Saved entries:
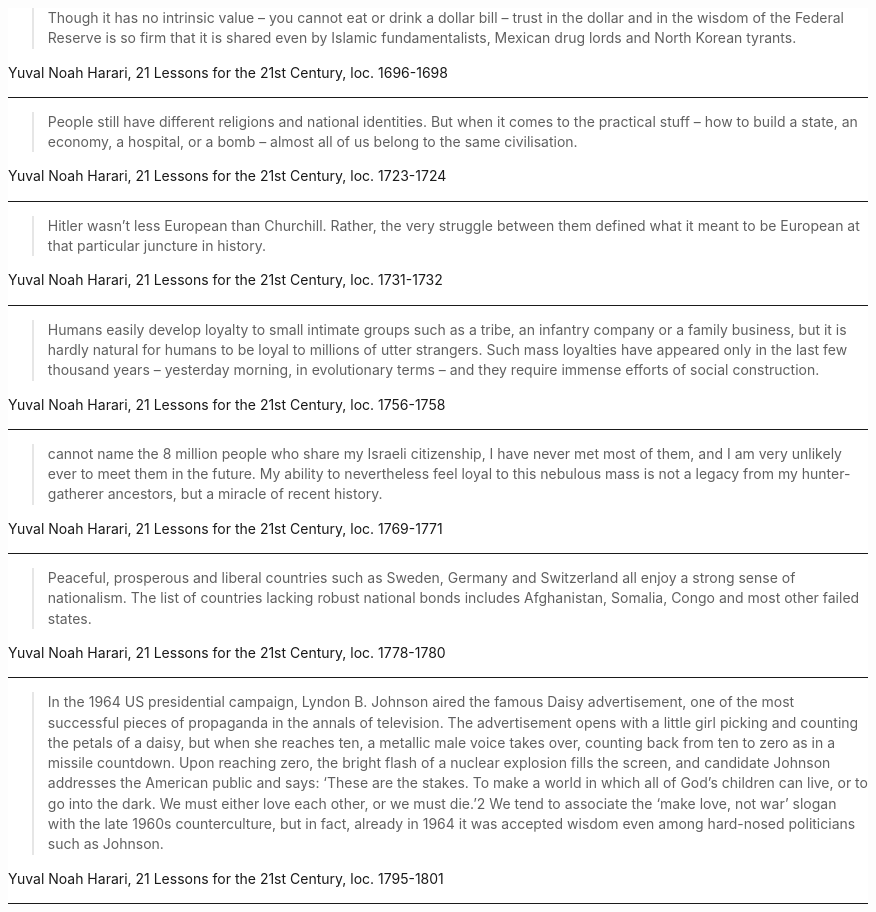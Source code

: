 > Though it has no intrinsic value – you cannot eat or drink a dollar bill – trust in the dollar and in the wisdom of the Federal Reserve is so firm that it is shared even by Islamic fundamentalists, Mexican drug lords and North Korean tyrants.

Yuval Noah Harari, 21 Lessons for the 21st Century, loc. 1696-1698
<hr>


> People still have different religions and national identities. But when it comes to the practical stuff – how to build a state, an economy, a hospital, or a bomb – almost all of us belong to the same civilisation.

Yuval Noah Harari, 21 Lessons for the 21st Century, loc. 1723-1724
<hr>


> Hitler wasn’t less European than Churchill. Rather, the very struggle between them defined what it meant to be European at that particular juncture in history.

Yuval Noah Harari, 21 Lessons for the 21st Century, loc. 1731-1732
<hr>


> Humans easily develop loyalty to small intimate groups such as a tribe, an infantry company or a family business, but it is hardly natural for humans to be loyal to millions of utter strangers. Such mass loyalties have appeared only in the last few thousand years – yesterday morning, in evolutionary terms – and they require immense efforts of social construction.

Yuval Noah Harari, 21 Lessons for the 21st Century, loc. 1756-1758
<hr>


> cannot name the 8 million people who share my Israeli citizenship, I have never met most of them, and I am very unlikely ever to meet them in the future. My ability to nevertheless feel loyal to this nebulous mass is not a legacy from my hunter-gatherer ancestors, but a miracle of recent history.

Yuval Noah Harari, 21 Lessons for the 21st Century, loc. 1769-1771
<hr>


> Peaceful, prosperous and liberal countries such as Sweden, Germany and Switzerland all enjoy a strong sense of nationalism. The list of countries lacking robust national bonds includes Afghanistan, Somalia, Congo and most other failed states.

Yuval Noah Harari, 21 Lessons for the 21st Century, loc. 1778-1780
<hr>


> In the 1964 US presidential campaign, Lyndon B. Johnson aired the famous Daisy advertisement, one of the most successful pieces of propaganda in the annals of television. The advertisement opens with a little girl picking and counting the petals of a daisy, but when she reaches ten, a metallic male voice takes over, counting back from ten to zero as in a missile countdown. Upon reaching zero, the bright flash of a nuclear explosion fills the screen, and candidate Johnson addresses the American public and says: ‘These are the stakes. To make a world in which all of God’s children can live, or to go into the dark. We must either love each other, or we must die.’2 We tend to associate the ‘make love, not war’ slogan with the late 1960s counterculture, but in fact, already in 1964 it was accepted wisdom even among hard-nosed politicians such as Johnson.

Yuval Noah Harari, 21 Lessons for the 21st Century, loc. 1795-1801
<hr>
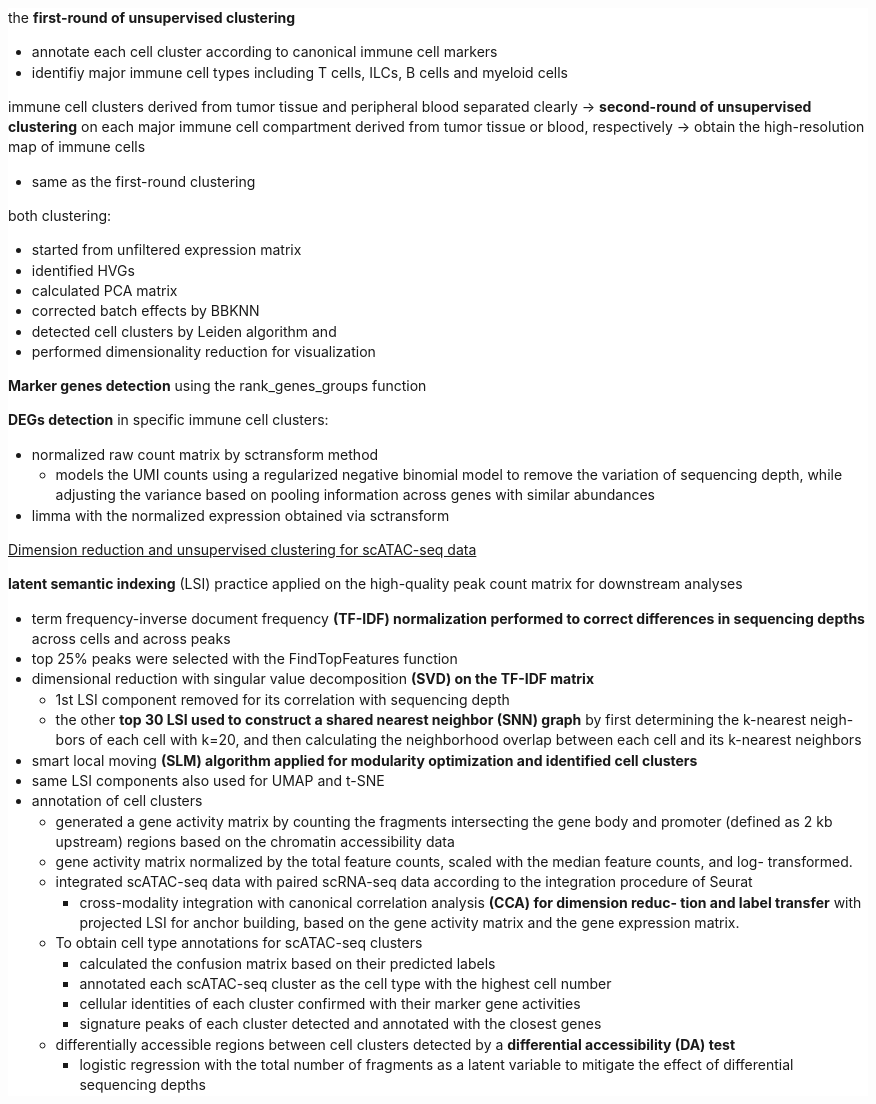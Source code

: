 the **first-round of unsupervised clustering**

* annotate each cell cluster according to canonical immune cell markers
* identifiy major immune cell types including T cells, ILCs, B cells and myeloid cells

immune cell clusters derived from tumor tissue and peripheral blood separated clearly -> **second-round of unsupervised clustering** on each major immune cell compartment derived from tumor tissue or blood, respectively -> obtain the high-resolution map of immune cells 

* same as the first-round clustering

both clustering:

*  started from unfiltered expression matrix
* identified HVGs
* calculated PCA matrix
* corrected batch effects by BBKNN
* detected cell clusters by Leiden algorithm and
* performed dimensionality reduction for visualization

**Marker genes detection**  using the rank_genes_groups function

**DEGs detection** in specific immune cell clusters:

* normalized raw count matrix by sctransform method
  * models the UMI counts using a regularized negative binomial model to remove the variation of sequencing depth, while adjusting the variance based on pooling information across genes with similar abundances
* limma with the normalized expression obtained via sctransform

<u>Dimension reduction and unsupervised clustering for scATAC-seq data</u>

**latent semantic indexing** (LSI) practice applied on the high-quality peak count matrix for downstream analyses

* term frequency-inverse document frequency **(TF-IDF) normalization performed to correct differences in sequencing depths** across cells and across peaks
* top 25% peaks were selected with the FindTopFeatures function 
* dimensional reduction with singular value decomposition **(SVD) on the TF-IDF matrix**
  * 1st LSI component removed for its correlation with sequencing depth
  * the other **top 30 LSI used to construct a shared nearest neighbor (SNN) graph** by first determining the k-nearest neigh- bors of each cell with k=20, and then calculating the neighborhood overlap between each cell and its k-nearest neighbors 
* smart local moving **(SLM) algorithm applied for modularity optimization and identified cell clusters**
* same LSI components also used for UMAP and t-SNE 
* annotation of cell clusters 
  * generated a gene activity matrix by counting the fragments intersecting the gene body and promoter (defined as 2 kb upstream) regions based on the chromatin accessibility data 
  * gene activity matrix normalized by the total feature counts, scaled with the median feature counts, and log- transformed.
  * integrated scATAC-seq data with paired scRNA-seq data according to the integration procedure of Seurat 
    * cross-modality integration with canonical correlation analysis **(CCA) for dimension reduc- tion and label transfer** with projected LSI for anchor building, based on the gene activity matrix and the gene expression matrix. 
  * To obtain cell type annotations for scATAC-seq clusters
    * calculated the confusion matrix based on their predicted labels
    * annotated each scATAC-seq cluster as the cell type with the highest cell number
    * cellular identities of each cluster confirmed with their marker gene activities
    * signature peaks of each cluster detected and annotated with the closest genes 
  * differentially accessible regions between cell clusters detected by a **differential accessibility (DA) test**
    *  logistic regression with the total number of fragments as a latent variable to mitigate the effect of differential sequencing depths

_Task prompt:_
Copy every record exactly, without the pictures.

_Result:_
Source code

: > Though it has no intrinsic value – you cannot eat or drink a dollar bill – trust in the dollar and in the wisdom of the Federal Reserve is so firm that it is shared even by Islamic fundamentalists, Mexican drug lords and North Korean tyrants.

Yuval Noah Harari, 21 Lessons for the 21st Century, loc. 1696-1698
<hr>


> People still have different religions and national identities. But when it comes to the practical stuff – how to build a state, an economy, a hospital, or a bomb – almost all of us belong to the same civilisation.

Yuval Noah Harari, 21 Lessons for the 21st Century, loc. 1723-1724
<hr>


> Hitler wasn’t less European than Churchill. Rather, the very struggle between them defined what it meant to be European at that particular juncture in history.

Yuval Noah Harari, 21 Lessons for the 21st Century, loc. 1731-1732
<hr>


> Humans easily develop loyalty to small intimate groups such as a tribe, an infantry company or a family business, but it is hardly natural for humans to be loyal to millions of utter strangers. Such mass loyalties have appeared only in the last few thousand years – yesterday morning, in evolutionary terms – and they require immense efforts of social construction.

Yuval Noah Harari, 21 Lessons for the 21st Century, loc. 1756-1758
<hr>


> cannot name the 8 million people who share my Israeli citizenship, I have never met most of them, and I am very unlikely ever to meet them in the future. My ability to nevertheless feel loyal to this nebulous mass is not a legacy from my hunter-gatherer ancestors, but a miracle of recent history.

Yuval Noah Harari, 21 Lessons for the 21st Century, loc. 1769-1771
<hr>


> Peaceful, prosperous and liberal countries such as Sweden, Germany and Switzerland all enjoy a strong sense of nationalism. The list of countries lacking robust national bonds includes Afghanistan, Somalia, Congo and most other failed states.

Yuval Noah Harari, 21 Lessons for the 21st Century, loc. 1778-1780
<hr>


> In the 1964 US presidential campaign, Lyndon B. Johnson aired the famous Daisy advertisement, one of the most successful pieces of propaganda in the annals of television. The advertisement opens with a little girl picking and counting the petals of a daisy, but when she reaches ten, a metallic male voice takes over, counting back from ten to zero as in a missile countdown. Upon reaching zero, the bright flash of a nuclear explosion fills the screen, and candidate Johnson addresses the American public and says: ‘These are the stakes. To make a world in which all of God’s children can live, or to go into the dark. We must either love each other, or we must die.’2 We tend to associate the ‘make love, not war’ slogan with the late 1960s counterculture, but in fact, already in 1964 it was accepted wisdom even among hard-nosed politicians such as Johnson.

Yuval Noah Harari, 21 Lessons for the 21st Century, loc. 1795-1801
<hr>
Source code

: the **first-round of unsupervised clustering**

* annotate each cell cluster according to canonical immune cell markers
* identifiy major immune cell types including T cells, ILCs, B cells and myeloid cells

immune cell clusters derived from tumor tissue and peripheral blood separated clearly -> **second-round of unsupervised clustering** on each major immune cell compartment derived from tumor tissue or blood, respectively -> obtain the high-resolution map of immune cells 

* same as the first-round clustering

both clustering:

*  started from unfiltered expression matrix
* identified HVGs
* calculated PCA matrix
* corrected batch effects by BBKNN
* detected cell clusters by Leiden algorithm and
* performed dimensionality reduction for visualization

**Marker genes detection**  using the rank_genes_groups function

**DEGs detection** in specific immune cell clusters:

* normalized raw count matrix by sctransform method
  * models the UMI counts using a regularized negative binomial model to remove the variation of sequencing depth, while adjusting the variance based on pooling information across genes with similar abundances
* limma with the normalized expression obtained via sctransform

<u>Dimension reduction and unsupervised clustering for scATAC-seq data</u>

**latent semantic indexing** (LSI) practice applied on the high-quality peak count matrix for downstream analyses

* term frequency-inverse document frequency **(TF-IDF) normalization performed to correct differences in sequencing depths** across cells and across peaks
* top 25% peaks were selected with the FindTopFeatures function 
* dimensional reduction with singular value decomposition **(SVD) on the TF-IDF matrix**
  * 1st LSI component removed for its correlation with sequencing depth
  * the other **top 30 LSI used to construct a shared nearest neighbor (SNN) graph** by first determining the k-nearest neigh- bors of each cell with k=20, and then calculating the neighborhood overlap between each cell and its k-nearest neighbors 
* smart local moving **(SLM) algorithm applied for modularity optimization and identified cell clusters**
* same LSI components also used for UMAP and t-SNE 
* annotation of cell clusters 
  * generated a gene activity matrix by counting the fragments intersecting the gene body and promoter (defined as 2 kb upstream) regions based on the chromatin accessibility data 
  * gene activity matrix normalized by the total feature counts, scaled with the median feature counts, and log- transformed.
  * integrated scATAC-seq data with paired scRNA-seq data according to the integration procedure of Seurat 
    * cross-modality integration with canonical correlation analysis **(CCA) for dimension reduc- tion and label transfer** with projected LSI for anchor building, based on the gene activity matrix and the gene expression matrix. 
  * To obtain cell type annotations for scATAC-seq clusters
    * calculated the confusion matrix based on their predicted labels
    * annotated each scATAC-seq cluster as the cell type with the highest cell number
    * cellular identities of each cluster confirmed with their marker gene activities
    * signature peaks of each cluster detected and annotated with the closest genes 
  * differentially accessible regions between cell clusters detected by a **differential accessibility (DA) test**
    *  logistic regression with the total number of fragments as a latent variable to mitigate the effect of differential sequencing depths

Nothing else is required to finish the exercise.